Feeling things out for now. @eric, do you have any thoughts on adding #report to meters? It's spiked on Counter and Meter so far.

Contributor

lmarburger commented Aug 8, 2012

The regression test added to librato_metrics_reporter_test.rb will only pass on Ruby 1.9. It's only a temporary measure which will be replaced by a better test once complete.

Contributor

lmarburger commented Aug 8, 2012

@eric Have any opinions on the isolated LibratoMetrics tests? They're only separate for the time being. Some are really messy but I think that's a code smell coming from the reporter doing too much.

@eric eric and 1 other commented on an outdated diff Aug 8, 2012

lib/metriks/histogram.rb
@@ -108,5 +108,17 @@ def update_variance(value)
new_values
end
end
+
+ def each(&block)
+ report_snapshot = snapshot
+ { 'count' => count,
+ 'min' => min,
+ 'max' => max,
+ 'mean' => mean,
+ 'stddev' => stddev,
+ 'median' => report_snapshot.median,
+ '95th_percentile' => report_snapshot.get_95th_percentile
+ }.each(&block)
@eric

eric Aug 8, 2012

Owner

I realized this code doesn't even need a hash.
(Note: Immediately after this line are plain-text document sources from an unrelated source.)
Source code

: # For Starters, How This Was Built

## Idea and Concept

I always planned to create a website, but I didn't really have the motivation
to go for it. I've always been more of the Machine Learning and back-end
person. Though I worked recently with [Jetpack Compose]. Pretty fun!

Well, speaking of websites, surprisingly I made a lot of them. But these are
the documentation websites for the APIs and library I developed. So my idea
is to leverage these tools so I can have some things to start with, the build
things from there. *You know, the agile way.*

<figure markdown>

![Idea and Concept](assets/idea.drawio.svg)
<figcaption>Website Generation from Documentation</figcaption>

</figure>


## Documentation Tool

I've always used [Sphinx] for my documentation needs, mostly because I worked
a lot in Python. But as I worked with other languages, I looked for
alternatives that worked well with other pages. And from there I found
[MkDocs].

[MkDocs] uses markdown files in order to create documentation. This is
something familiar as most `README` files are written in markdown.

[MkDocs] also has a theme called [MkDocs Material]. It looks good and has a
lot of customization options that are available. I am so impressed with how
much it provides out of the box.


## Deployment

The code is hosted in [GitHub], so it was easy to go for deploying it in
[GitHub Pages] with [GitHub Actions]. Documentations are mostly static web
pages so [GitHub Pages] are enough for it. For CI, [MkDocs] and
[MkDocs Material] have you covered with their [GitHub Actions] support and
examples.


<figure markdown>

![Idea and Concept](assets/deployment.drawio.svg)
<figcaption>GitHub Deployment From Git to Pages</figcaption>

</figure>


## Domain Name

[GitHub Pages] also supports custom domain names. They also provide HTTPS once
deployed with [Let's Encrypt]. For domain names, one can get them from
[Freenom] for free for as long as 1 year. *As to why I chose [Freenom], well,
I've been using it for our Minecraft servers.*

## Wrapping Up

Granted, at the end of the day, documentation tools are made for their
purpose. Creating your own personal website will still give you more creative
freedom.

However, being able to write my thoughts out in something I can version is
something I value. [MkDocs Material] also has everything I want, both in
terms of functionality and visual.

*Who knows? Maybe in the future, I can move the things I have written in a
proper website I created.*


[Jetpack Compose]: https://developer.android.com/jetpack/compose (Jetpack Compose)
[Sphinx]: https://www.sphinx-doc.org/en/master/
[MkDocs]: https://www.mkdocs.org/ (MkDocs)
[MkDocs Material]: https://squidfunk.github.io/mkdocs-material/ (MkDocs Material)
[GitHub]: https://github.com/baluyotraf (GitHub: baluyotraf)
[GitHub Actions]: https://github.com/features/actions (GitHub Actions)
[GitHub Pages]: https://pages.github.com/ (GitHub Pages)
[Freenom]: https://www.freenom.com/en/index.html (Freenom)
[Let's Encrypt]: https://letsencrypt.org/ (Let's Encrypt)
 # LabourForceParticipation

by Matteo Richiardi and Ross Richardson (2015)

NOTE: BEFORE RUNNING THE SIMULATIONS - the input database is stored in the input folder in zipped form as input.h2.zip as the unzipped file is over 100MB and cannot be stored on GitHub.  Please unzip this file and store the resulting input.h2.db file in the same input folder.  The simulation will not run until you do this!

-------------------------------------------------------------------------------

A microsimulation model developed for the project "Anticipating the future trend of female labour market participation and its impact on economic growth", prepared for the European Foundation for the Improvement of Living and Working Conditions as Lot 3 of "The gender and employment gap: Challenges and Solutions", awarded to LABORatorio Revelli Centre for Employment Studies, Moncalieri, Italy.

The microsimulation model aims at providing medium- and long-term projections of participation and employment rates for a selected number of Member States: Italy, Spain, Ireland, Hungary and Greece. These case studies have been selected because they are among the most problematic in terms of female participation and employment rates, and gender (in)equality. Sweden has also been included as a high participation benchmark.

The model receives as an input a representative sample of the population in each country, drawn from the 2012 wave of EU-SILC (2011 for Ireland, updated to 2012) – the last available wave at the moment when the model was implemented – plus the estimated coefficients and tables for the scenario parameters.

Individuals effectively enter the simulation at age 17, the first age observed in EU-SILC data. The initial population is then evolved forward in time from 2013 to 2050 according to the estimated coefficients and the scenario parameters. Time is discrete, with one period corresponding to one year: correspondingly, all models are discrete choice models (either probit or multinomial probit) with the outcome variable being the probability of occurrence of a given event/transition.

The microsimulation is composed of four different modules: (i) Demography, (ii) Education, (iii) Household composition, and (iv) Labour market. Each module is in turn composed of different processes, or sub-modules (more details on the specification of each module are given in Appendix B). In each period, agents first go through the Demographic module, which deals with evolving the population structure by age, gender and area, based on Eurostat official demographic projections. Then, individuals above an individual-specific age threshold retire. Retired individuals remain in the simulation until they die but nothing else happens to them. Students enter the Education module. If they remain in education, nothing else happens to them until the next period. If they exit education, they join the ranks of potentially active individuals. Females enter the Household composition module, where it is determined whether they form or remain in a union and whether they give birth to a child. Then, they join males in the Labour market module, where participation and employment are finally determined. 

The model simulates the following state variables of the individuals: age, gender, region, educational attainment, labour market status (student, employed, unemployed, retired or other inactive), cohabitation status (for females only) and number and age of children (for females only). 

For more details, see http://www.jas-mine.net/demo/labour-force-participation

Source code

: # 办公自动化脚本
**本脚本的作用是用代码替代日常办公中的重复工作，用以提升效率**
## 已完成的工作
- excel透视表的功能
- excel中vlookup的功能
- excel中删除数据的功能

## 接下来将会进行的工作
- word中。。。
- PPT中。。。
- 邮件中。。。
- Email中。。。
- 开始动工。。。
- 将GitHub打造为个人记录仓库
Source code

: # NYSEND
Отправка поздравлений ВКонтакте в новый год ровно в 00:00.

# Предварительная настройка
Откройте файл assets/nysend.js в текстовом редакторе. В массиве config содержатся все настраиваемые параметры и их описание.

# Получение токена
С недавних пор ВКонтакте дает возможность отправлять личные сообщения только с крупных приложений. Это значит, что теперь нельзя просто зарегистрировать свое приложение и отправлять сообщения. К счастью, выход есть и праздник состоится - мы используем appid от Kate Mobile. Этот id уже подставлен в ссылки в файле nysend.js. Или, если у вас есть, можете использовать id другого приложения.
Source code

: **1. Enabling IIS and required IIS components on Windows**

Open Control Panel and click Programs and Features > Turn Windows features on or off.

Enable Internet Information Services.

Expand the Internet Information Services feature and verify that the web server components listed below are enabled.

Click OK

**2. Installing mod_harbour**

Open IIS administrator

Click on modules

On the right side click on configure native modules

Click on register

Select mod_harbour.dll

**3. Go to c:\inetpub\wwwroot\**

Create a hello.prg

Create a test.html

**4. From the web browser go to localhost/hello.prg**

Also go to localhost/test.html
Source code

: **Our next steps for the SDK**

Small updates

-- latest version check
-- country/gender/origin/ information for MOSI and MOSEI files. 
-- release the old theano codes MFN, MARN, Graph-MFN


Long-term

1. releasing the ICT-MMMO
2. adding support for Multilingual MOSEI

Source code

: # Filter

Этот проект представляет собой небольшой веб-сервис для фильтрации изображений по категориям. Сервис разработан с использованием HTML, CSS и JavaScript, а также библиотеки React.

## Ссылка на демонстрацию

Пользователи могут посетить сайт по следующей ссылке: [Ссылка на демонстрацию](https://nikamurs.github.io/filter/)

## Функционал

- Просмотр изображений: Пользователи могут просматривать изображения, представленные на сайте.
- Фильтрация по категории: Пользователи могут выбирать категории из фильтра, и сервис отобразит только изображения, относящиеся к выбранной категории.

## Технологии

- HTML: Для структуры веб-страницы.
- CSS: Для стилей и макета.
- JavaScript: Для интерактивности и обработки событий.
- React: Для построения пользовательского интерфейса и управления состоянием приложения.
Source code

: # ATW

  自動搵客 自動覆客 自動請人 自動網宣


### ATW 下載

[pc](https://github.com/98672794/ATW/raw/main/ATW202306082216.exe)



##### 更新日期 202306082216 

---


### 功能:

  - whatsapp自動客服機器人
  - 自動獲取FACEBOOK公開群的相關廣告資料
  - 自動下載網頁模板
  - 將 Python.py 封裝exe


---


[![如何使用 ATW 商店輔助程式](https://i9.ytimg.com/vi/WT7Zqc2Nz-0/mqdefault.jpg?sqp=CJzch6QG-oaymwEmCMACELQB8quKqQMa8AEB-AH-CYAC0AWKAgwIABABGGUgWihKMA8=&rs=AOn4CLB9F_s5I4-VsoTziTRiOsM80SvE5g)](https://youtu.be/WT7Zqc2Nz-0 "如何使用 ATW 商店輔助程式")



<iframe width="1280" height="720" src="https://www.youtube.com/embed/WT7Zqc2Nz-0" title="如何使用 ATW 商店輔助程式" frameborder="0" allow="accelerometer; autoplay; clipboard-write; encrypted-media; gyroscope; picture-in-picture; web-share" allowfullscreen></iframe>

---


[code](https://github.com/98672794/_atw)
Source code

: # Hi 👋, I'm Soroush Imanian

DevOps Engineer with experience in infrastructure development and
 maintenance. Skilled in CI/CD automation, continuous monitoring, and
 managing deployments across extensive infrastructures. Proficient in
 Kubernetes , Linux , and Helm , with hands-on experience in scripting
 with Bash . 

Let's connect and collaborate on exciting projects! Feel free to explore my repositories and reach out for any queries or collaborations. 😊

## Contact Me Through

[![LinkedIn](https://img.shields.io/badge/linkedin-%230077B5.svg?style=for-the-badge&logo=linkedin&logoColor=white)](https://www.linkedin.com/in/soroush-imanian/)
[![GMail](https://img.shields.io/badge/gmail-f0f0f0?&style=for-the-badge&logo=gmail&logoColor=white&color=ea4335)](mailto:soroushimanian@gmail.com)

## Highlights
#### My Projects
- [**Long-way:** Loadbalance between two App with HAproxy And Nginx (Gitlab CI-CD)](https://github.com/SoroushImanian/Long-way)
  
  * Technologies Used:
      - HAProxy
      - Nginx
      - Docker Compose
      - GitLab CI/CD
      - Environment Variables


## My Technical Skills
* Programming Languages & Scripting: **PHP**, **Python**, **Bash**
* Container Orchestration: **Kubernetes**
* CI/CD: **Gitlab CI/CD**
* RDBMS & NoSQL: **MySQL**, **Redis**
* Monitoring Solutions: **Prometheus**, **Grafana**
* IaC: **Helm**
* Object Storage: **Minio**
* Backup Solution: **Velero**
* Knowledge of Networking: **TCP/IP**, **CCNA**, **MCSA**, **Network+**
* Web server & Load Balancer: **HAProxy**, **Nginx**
Would either of these be better than using a hash here?

  report_snapshot = snapshot
  block.call 'count', count
  block.call 'min', min
  block.call 'max', max

or

  report_snapshot = snapshot
  block['count', count]
  block['min', min]
  block['max', max]
@lmarburger

lmarburger Aug 8, 2012

Contributor

Great idea. I like this a lot better than the unnecessary hash.

@lmarburger

lmarburger Aug 8, 2012

Contributor

This would also make it easier for Metrics to be composed of other Metrics. The parent would call #each on its children passing block instead of merging all responses into a single hash.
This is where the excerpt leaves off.